Don’t Miss The Rain

By | May 20, 2013

Rain has so far been a luxury in Kamloops. The smell of rain has always brought stories and memories of places and people.

On the coast, rain is as familiar as the air you breathe. You wake up in the morning, it’s there. Go by your day, in and out of the house, rain is there. Come nighttime…Well, it’s there. Yet though I lived in Vancouver for almost 14 years, I have not come close to disliking the rain, endless drizzle that it was at times.

Here though, rain is short and precious.

I never quite understood the grumbling about it either. Whether we grumble or not, rain falls until that last drop will be squeezed out of every grey cloud. Unless the wind picks up and scatters them like dandelion fluff in all directions.

The wind has been sweeping the skies for a couple of days now, and ever since the sky turned clumpy with clouds, I kept thinking rain is but a hill or two away. Not yet?

As if to taunt the sky, I put some laundry out this morning. Why not, if it’s all a big tease anyway. Then I went for a long run.

Half an hour later, the wait is over. A few drops to start with. The smell of rain-thirsty pavement and grass is thick and plenty. As if shy about taking over the air, rain picks up ever so slowly. The hills around are dressed in rainy fog and I know we’re next.

Full-on rain. How perfect. An invitation to press on, because you don’t just stop mid-run when rain starts.

The next five kilometers or so, rain comes from all directions and it has no intention of slowing. Plump drops land on my face and I like it. I’ve always liked rain, even more so because of its scarcity.

As I run, my mind splashes in all those memory puddles countless rains left behind.

I think of how so many times during my childhood I’d climb in one of my quince tree retreats and listen to the rain; seduced by the cascade of pitter-patter sounds and fascinated by the glistening trails of water drops left on the leaves.
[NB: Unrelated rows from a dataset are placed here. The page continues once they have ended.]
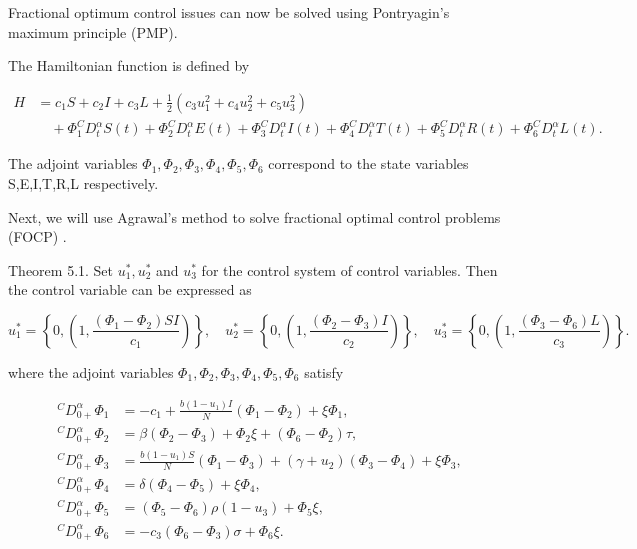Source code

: \documentclass[10pt]{NSP1}
\begin{document}
Fractional optimum control issues can now be solved using Pontryagin’s maximum principle (PMP).

The Hamiltonian function is defined by

\[
\begin{matrix}
H & = c_{1}S + c_{2}I + c_{3}L + \frac{1}{2}\left( c_{3}u_{1}^{2} + c_{4}u_{2}^{2} + c_{5}u_{3}^{2} \right) \\ & \quad + \Phi_{1}^{C}D_{t}^{\alpha}S(t) + \Phi_{2}^{C}D_{t}^{\alpha}E(t) + \Phi_{3}^{C}D_{t}^{\alpha}I(t) + \Phi_{4}^{C}D_{t}^{\alpha}T(t) + \Phi_{5}^{C}D_{t}^{\alpha}R(t) + \Phi_{6}^{C}D_{t}^{\alpha}L(t).
\end{matrix}
\]

The adjoint variables \(\Phi_{1},\Phi_{2},\Phi_{3},\Phi_{4},\Phi_{5},\Phi_{6}\) correspond to the state variables S,E,I,T,R,L respectively.

Next, we will use Agrawal’s method to solve fractional optimal control problems (FOCP) .

Theorem 5.1. Set \(u_{1}^{*},u_{2}^{*}\) and \(u_{3}^{*}\) for the control system of control variables. Then the control variable can be expressed as

\[
u_{1}^{*} = \left\{ 0,\left( 1,\frac{\left( \Phi_{1} - \Phi_{2} \right)SI}{c_{1}} \right) \right\},\quad u_{2}^{*} = \left\{ 0,\left( 1,\frac{\left( \Phi_{2} - \Phi_{3} \right)I}{c_{2}} \right) \right\},\quad u_{3}^{*} = \left\{ 0,\left( 1,\frac{\left( \Phi_{3} - \Phi_{6} \right)L}{c_{3}} \right) \right\}.
\]

where the adjoint variables \(\Phi_{1},\Phi_{2},\Phi_{3},\Phi_{4},\Phi_{5},\Phi_{6}\) satisfy

\[
\begin{matrix}
^{C}D_{0 +}^{\alpha}\Phi_{1} & = - c_{1} + \frac{b\left( 1 - u_{1} \right)I}{N}\left( \Phi_{1} - \Phi_{2} \right) + \xi\Phi_{1}, \\
^{C}D_{0 +}^{\alpha}\Phi_{2} & = \beta\left( \Phi_{2} - \Phi_{3} \right) + \Phi_{2}\xi + \left( \Phi_{6} - \Phi_{2} \right)\tau, \\
^{C}D_{0 +}^{\alpha}\Phi_{3} & = \frac{b\left( 1 - u_{1} \right)S}{N}\left( \Phi_{1} - \Phi_{3} \right) + \left( \gamma + u_{2} \right)\left( \Phi_{3} - \Phi_{4} \right) + \xi\Phi_{3}, \\
^{C}D_{0 +}^{\alpha}\Phi_{4} & = \delta\left( \Phi_{4} - \Phi_{5} \right) + \xi\Phi_{4}, \\
^{C}D_{0 +}^{\alpha}\Phi_{5} & = \left( \Phi_{5} - \Phi_{6} \right)\rho\left( 1 - u_{3} \right) + \Phi_{5}\xi, \\
^{C}D_{0 +}^{\alpha}\Phi_{6} & = - c_{3}\left( \Phi_{6} - \Phi_{3} \right)\sigma + \Phi_{6}\xi.
\end{matrix}
\]
\end{document}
I think of a camping trip up in the mountains where it rained almost icicles for days. It was early June. It was cold, but that rain made the trip memorable and did not stop me from subsequent ones.

I think of the boys relishing every rainy walk we had. The rain curtain would reveal a whole new world every time. Earthworms chased out of their dirt shelters by the water and perfect half-spheres of sparkling rain on leaves. We stopped for each of those.

“How does the water stay like that mom?” I have yet to meet a kid who, given the chance to observe rained-on leaves, would not stare in wonder. “Look, everything inside the water blob looks bigger.” If learning would happen like this, no kid would resent sciences. Neither would adults.

Many of those walks took twice as long and before we went back in we had to empty the boots. They were filled to the brim. From splashing as if that was the last rain ever. It wasn’t.

We camped in the rain many times and the sound of raindrops licking the tent fly made for a perfect late night tune. Plus it makes one quite good at starting a campfire with damp wood.

With all the rain today the ground is too dry for any puddles to form. It’s cold and the back of my hands feels numb.

A few minutes later, over Peterson Creek Park, the clouds are rolled to the sides to reveal a sky so blue it puts the very color to shame. The air turns balmy and I decide to keep running just to have some more of it. Warmth brings on its own magic touch.

By the time I get home sunshine glitter is all over the streets and the wind has weakened to a gentle swaying of the trees.

Later in the backyard, laundry is dry. Towards the east, dark clouds are stomping their long wet legs over the hills yet again. More rain to come perhaps. I take the laundry inside; taunting can only go so far on a day like this.

As if it reads my mind, the wind picks up and twirls dry petals high over the porch. Some make it into the house with me. The laundry smells of wind and sunshine.

A few hours later, in the west, some thin long clouds pile up over the horizon like tired pencils after a day of drawing in the sky. Their cloudy scribbles spreading all over the city will be drenched in orange sunset glow soon.

It’s been a beautiful sunset and we walk up the hill crest to see it all.